- WHAT TO DO: For the entries below, report the number of lines where the string "YCbCr" appears, and only that number.

(Stored items)
☆ ☆ ☆ ☆ ☆

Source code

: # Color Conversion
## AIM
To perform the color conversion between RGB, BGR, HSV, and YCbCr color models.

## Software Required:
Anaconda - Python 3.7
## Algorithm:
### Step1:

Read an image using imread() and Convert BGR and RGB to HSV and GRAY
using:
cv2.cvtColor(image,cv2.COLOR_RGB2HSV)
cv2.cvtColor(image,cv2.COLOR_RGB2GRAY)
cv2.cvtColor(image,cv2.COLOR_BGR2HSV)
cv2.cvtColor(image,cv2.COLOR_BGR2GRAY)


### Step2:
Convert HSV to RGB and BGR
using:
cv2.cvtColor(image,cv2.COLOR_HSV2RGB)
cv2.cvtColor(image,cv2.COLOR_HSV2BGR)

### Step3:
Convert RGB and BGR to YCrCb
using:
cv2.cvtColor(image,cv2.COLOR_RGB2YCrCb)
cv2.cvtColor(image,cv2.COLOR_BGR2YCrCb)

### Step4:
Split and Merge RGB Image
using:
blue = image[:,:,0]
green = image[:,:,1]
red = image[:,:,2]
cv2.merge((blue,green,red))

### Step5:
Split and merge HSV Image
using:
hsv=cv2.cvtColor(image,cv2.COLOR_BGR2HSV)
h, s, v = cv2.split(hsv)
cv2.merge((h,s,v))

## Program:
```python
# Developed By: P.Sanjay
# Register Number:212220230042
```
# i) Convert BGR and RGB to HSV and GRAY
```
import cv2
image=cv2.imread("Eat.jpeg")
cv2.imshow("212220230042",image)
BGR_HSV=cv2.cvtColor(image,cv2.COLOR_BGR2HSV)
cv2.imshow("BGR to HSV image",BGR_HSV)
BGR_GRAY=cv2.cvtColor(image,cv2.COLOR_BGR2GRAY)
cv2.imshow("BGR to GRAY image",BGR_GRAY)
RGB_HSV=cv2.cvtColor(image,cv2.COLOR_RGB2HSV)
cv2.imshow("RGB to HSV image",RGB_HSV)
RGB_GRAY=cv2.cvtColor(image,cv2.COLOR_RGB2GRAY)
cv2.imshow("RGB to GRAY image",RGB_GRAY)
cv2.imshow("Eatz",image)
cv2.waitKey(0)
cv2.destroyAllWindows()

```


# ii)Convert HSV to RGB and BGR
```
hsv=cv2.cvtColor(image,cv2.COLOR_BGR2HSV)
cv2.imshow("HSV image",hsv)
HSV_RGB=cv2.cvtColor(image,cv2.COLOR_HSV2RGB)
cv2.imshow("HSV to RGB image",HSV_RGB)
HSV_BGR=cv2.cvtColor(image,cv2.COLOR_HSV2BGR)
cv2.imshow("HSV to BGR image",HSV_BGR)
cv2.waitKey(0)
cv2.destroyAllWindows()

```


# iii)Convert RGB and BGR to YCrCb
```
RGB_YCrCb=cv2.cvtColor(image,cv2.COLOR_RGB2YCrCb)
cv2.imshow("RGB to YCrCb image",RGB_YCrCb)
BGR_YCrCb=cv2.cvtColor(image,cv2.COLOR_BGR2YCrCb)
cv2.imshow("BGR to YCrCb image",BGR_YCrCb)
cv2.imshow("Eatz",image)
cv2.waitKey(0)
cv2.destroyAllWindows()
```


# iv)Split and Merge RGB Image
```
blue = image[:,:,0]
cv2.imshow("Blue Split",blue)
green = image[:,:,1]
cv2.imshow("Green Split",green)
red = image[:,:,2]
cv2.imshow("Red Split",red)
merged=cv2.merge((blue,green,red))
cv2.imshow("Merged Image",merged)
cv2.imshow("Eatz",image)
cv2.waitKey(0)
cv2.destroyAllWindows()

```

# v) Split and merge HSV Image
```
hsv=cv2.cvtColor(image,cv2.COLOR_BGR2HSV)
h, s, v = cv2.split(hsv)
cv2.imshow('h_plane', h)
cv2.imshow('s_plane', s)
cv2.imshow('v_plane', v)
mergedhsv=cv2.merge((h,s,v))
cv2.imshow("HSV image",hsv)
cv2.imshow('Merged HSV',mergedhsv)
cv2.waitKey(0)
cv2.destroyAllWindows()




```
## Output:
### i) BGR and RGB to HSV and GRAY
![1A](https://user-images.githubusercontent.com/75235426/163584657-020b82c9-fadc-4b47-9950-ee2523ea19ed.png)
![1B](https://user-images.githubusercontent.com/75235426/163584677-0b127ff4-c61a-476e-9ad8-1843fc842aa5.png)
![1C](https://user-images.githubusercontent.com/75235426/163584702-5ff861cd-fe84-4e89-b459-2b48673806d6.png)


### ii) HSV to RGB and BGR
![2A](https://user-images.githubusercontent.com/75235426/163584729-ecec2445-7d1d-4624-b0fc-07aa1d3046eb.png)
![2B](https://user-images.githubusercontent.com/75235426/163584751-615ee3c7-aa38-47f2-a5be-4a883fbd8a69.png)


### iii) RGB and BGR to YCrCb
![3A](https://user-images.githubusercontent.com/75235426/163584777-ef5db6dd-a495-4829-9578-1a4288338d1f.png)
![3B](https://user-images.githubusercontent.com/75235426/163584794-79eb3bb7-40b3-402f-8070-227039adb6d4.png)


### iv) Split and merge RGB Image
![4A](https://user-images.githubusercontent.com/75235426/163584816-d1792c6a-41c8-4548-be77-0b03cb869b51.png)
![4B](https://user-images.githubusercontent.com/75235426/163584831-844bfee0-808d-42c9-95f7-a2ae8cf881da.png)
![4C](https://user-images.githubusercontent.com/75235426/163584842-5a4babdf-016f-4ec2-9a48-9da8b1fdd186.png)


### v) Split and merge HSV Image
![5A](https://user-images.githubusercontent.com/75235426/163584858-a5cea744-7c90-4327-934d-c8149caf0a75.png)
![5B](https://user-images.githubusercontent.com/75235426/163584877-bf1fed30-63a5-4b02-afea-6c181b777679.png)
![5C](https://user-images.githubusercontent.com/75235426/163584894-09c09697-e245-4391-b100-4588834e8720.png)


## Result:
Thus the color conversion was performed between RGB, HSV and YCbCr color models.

☆ ☆ ☆ ☆ ☆

- WRITTEN SOLUTION: 2